Contribution for pollution sources and their assessment in urban and industrial sites of Ergene River Basin, Turkey
Tóm tắt
In this paper, principal component analysis (PCA) and positive matrix factorization (PMF) multivariate statistical techniques were applied to evaluate the spatiotemporal variation in 13 conventional water quality parameters (TOC, TN, NO2−, NO3−, TP, SO4−2, Cl−, TSS, color, pH, temperature, DO, EC) at eight monitoring stations for a duration of a year (2016–2017) in the upstream parts of the Ergene basin (NW Turkey). The eight monitoring stations were divided into two groups (five sites for Gr-A and three sites for Gr-B) considering pollution levels of the parameters and point/non-point sources determined by field observations. The principal component analysis defined four and three latent factors explaining 87% and 89% of the total variance in Gr-A and Gr-B datasets, respectively. Component numbers defined in PCA were manually assigned to the positive matrix factorization model.
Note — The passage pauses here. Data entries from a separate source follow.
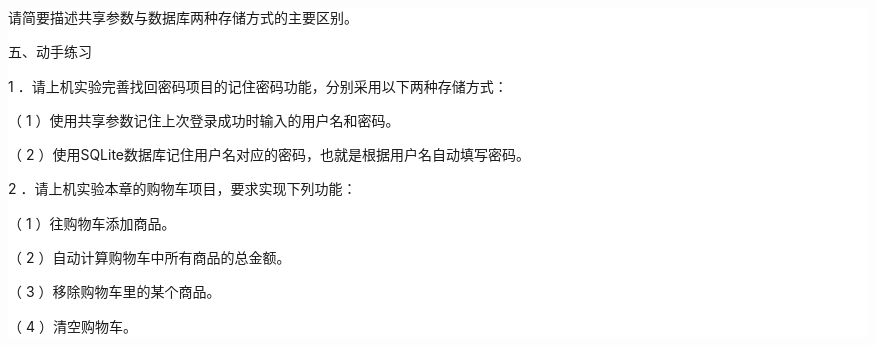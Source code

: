   请简要描述共享参数与数据库两种存储方式的主要区别。 

  五、动手练习 

  1 ．请上机实验完善找回密码项目的记住密码功能，分别采用以下两种存储方式： 

  （ 1 ）使用共享参数记住上次登录成功时输入的用户名和密码。 

  （ 2 ）使用SQLite数据库记住用户名对应的密码，也就是根据用户名自动填写密码。 

  2 ．请上机实验本章的购物车项目，要求实现下列功能： 

  （ 1 ）往购物车添加商品。 

  （ 2 ）自动计算购物车中所有商品的总金额。 

  （ 3 ）移除购物车里的某个商品。 

  （ 4 ）清空购物车。 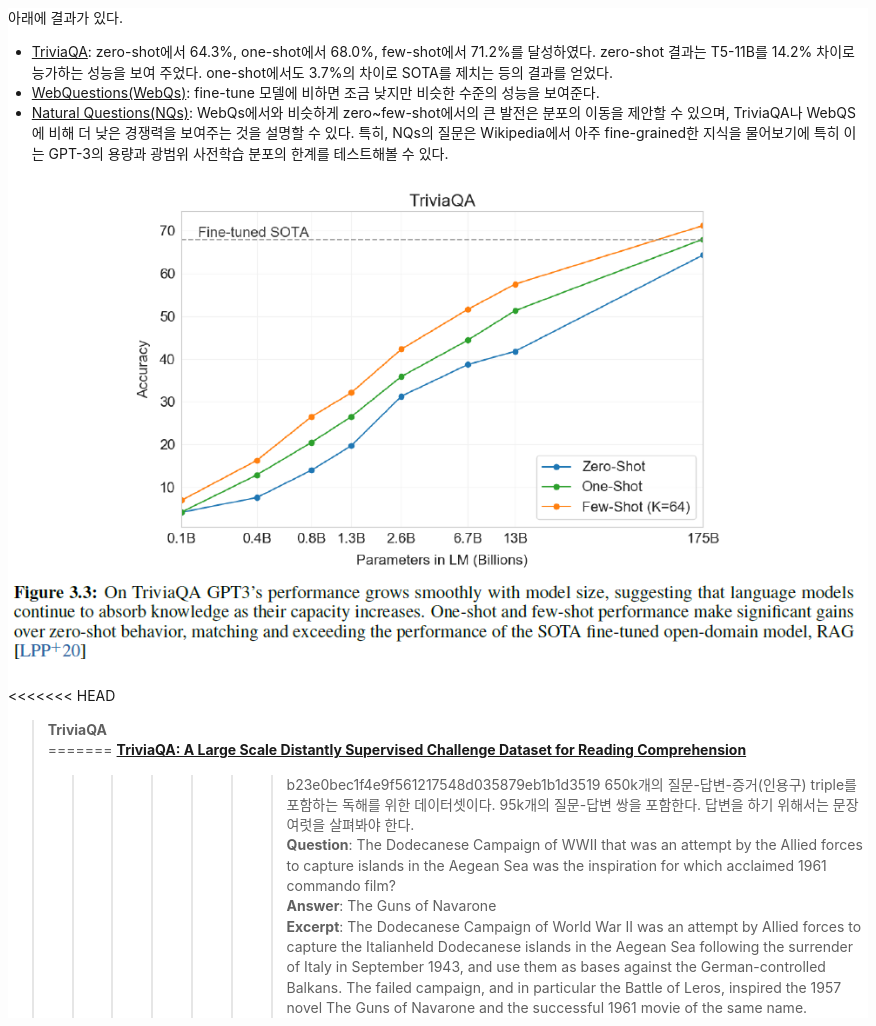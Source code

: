아래에 결과가 있다. 

- [TriviaQA](https://www.aclweb.org/anthology/P17-1147.pdf): zero-shot에서 64.3%, one-shot에서 68.0%, few-shot에서 71.2%를 달성하였다. zero-shot 결과는 T5-11B를 14.2% 차이로 능가하는 성능을 보여 주었다. one-shot에서도 3.7%의 차이로 SOTA를 제치는 등의 결과를 얻었다. 
- [WebQuestions(WebQs)](https://worksheets.codalab.org/worksheets/0xba659fe363cb46e7a505c5b6a774dc8a): fine-tune 모델에 비하면 조금 낮지만 비슷한 수준의 성능을 보여준다.
- [Natural Questions(NQs)](https://ai.google.com/research/NaturalQuestions/visualization): WebQs에서와 비슷하게 zero~few-shot에서의 큰 발전은 분포의 이동을 제안할 수 있으며, TriviaQA나 WebQS에 비해 더 낮은 경쟁력을 보여주는 것을 설명할 수 있다. 특히, NQs의 질문은 Wikipedia에서 아주 fine-grained한 지식을 물어보기에 특히 이는 GPT-3의 용량과 광범위 사전학습 분포의 한계를 테스트해볼 수 있다.


<center><img src="/public/img/2020-08-14-OpenAI GPT-3 - Language Models are Few-Shot Learners/08.png" width="100%" alt="Examples"></center>

<<<<<<< HEAD
> **TriviaQA**  
=======
> **[TriviaQA: A Large Scale Distantly Supervised Challenge Dataset for Reading Comprehension](https://www.aclweb.org/anthology/P17-1147.pdf)**  
>>>>>>> b23e0bec1f4e9f561217548d035879eb1b1d3519
650k개의 질문-답변-증거(인용구) triple를 포함하는 독해를 위한 데이터셋이다. 95k개의 질문-답변 쌍을 포함한다. 답변을 하기 위해서는 문장 여럿을 살펴봐야 한다.  
**Question**: The Dodecanese Campaign of WWII that was an attempt by the Allied forces to capture islands in the Aegean Sea was the inspiration for which acclaimed 1961 commando film?  
**Answer**: The Guns of Navarone  
**Excerpt**: The Dodecanese Campaign of World War II was an attempt by Allied forces to capture the Italianheld Dodecanese islands in the Aegean Sea following the surrender of Italy in September 1943, and use them as bases against the German-controlled Balkans. The failed campaign, and in particular the Battle of Leros, inspired the 1957 novel The Guns of Navarone and the successful 1961 movie of the same name.  
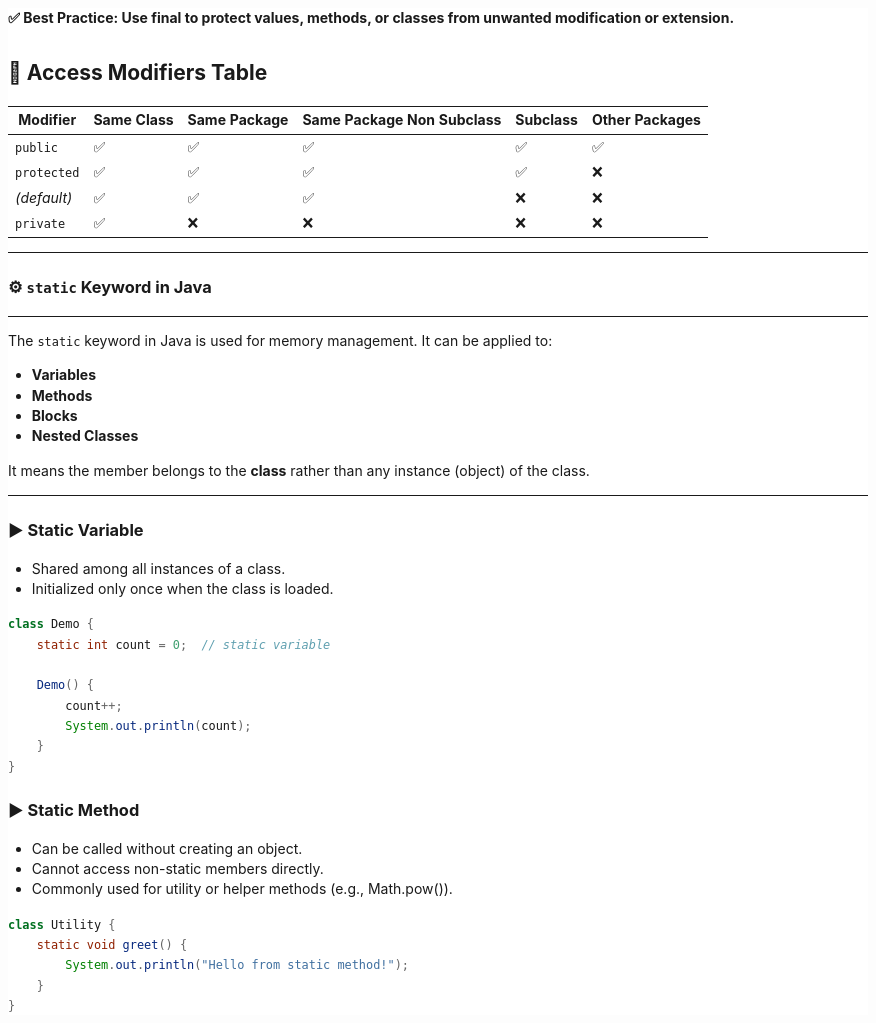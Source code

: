 #### ✅ Best Practice: Use final to protect values, methods, or classes from unwanted modification or extension.

## 🔐 Access Modifiers Table

| Modifier    | Same Class | Same Package | Same Package Non Subclass | Subclass | Other Packages |
|-------------|------------|--------------|---------------------------|----------|----------------|
| `public`    | ✅         | ✅           | ✅                        | ✅       | ✅             |
| `protected` | ✅         | ✅           | ✅                        | ✅       | ❌             |
| _(default)_ | ✅         | ✅           | ✅                        | ❌       | ❌             |
| `private`   | ✅         | ❌           | ❌                        | ❌       | ❌             |

---

### ⚙️ `static` Keyword in Java

---

The `static` keyword in Java is used for memory management. It can be applied to:
- **Variables**
- **Methods**
- **Blocks**
- **Nested Classes**

It means the member belongs to the **class** rather than any instance (object) of the class.

---

### ▶️ Static Variable

- Shared among all instances of a class.
- Initialized only once when the class is loaded.

```java
class Demo {
    static int count = 0;  // static variable

    Demo() {
        count++;
        System.out.println(count);
    }
}
```

### ▶️ Static Method

- Can be called without creating an object.
- Cannot access non-static members directly.
- Commonly used for utility or helper methods (e.g., Math.pow()).

```java
class Utility {
    static void greet() {
        System.out.println("Hello from static method!");
    }
}
```

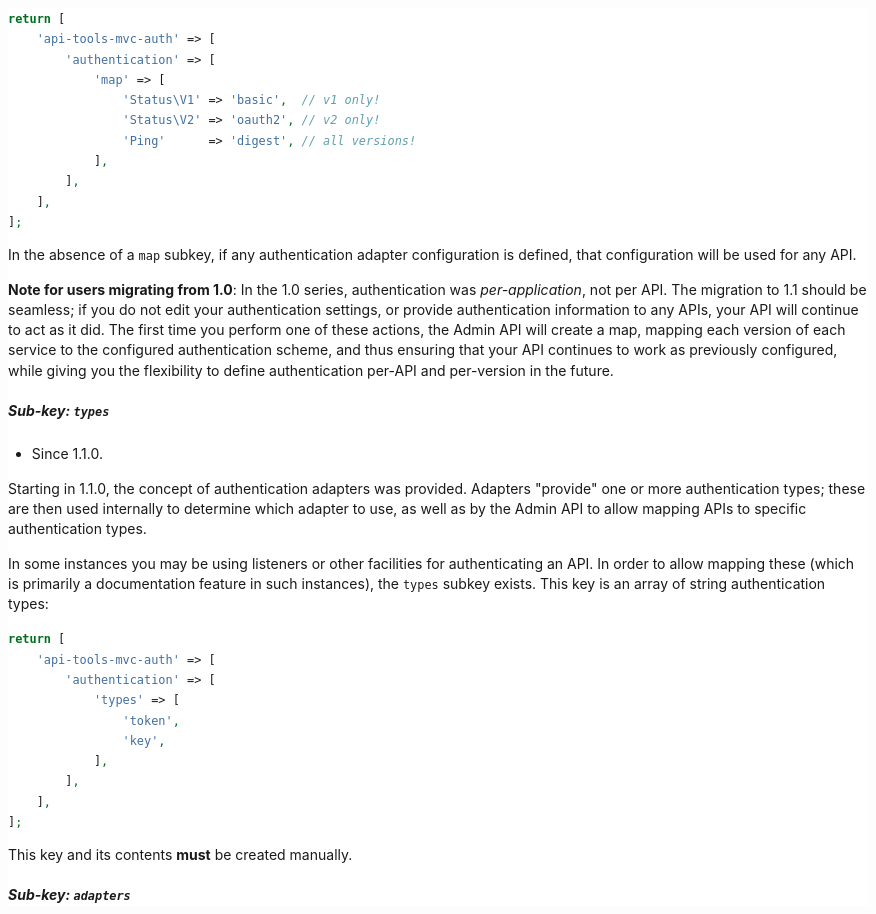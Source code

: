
 ```php
return [
    'api-tools-mvc-auth' => [
        'authentication' => [
            'map' => [
                'Status\V1' => 'basic',  // v1 only!
                'Status\V2' => 'oauth2', // v2 only!
                'Ping'      => 'digest', // all versions!
            ],
        ],
    ],
];
```

In the absence of a `map` subkey, if any authentication adapter configuration
is defined, that configuration will be used for any API.

**Note for users migrating from 1.0**: In the 1.0 series, authentication was
*per-application*, not per API. The migration to 1.1 should be seamless; if you
do not edit your authentication settings, or provide authentication information
to any APIs, your API will continue to act as it did. The first time you perform
one of these actions, the Admin API will create a map, mapping each version of
each service to the configured authentication scheme, and thus ensuring that
your API continues to work as previously configured, while giving you the
flexibility to define authentication per-API and per-version in the future.

##### Sub-key: `types`

- Since 1.1.0.

Starting in 1.1.0, the concept of authentication adapters was provided. Adapters
"provide" one or more authentication types; these are then used internally to
determine which adapter to use, as well as by the Admin API to allow mapping
APIs to specific authentication types.

In some instances you may be using listeners or other facilities for
authenticating an API. In order to allow mapping these (which is primarily a
documentation feature in such instances), the `types` subkey exists. This key is
an array of string authentication types:

```php
return [
    'api-tools-mvc-auth' => [
        'authentication' => [
            'types' => [
                'token',
                'key',
            ],
        ],
    ],
];
```

This key and its contents **must** be created manually.

##### Sub-key: `adapters`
PCA was seen to be an important index for defining the number of factors causing high uncertainty for PMF. The factors derived from the PMF model revealed that the dominant pollutant sources for Gr-A sites are textile and leather industry discharges, agricultural activities, domestic discharges and seasonal factors. Gr-B sites are defined as domestic discharges, agricultural fertilizers and industrial discharges. Therefore, PMF analysis for conventional water quality parameters is a consistent statistical technique for the identification of complex pollution sources.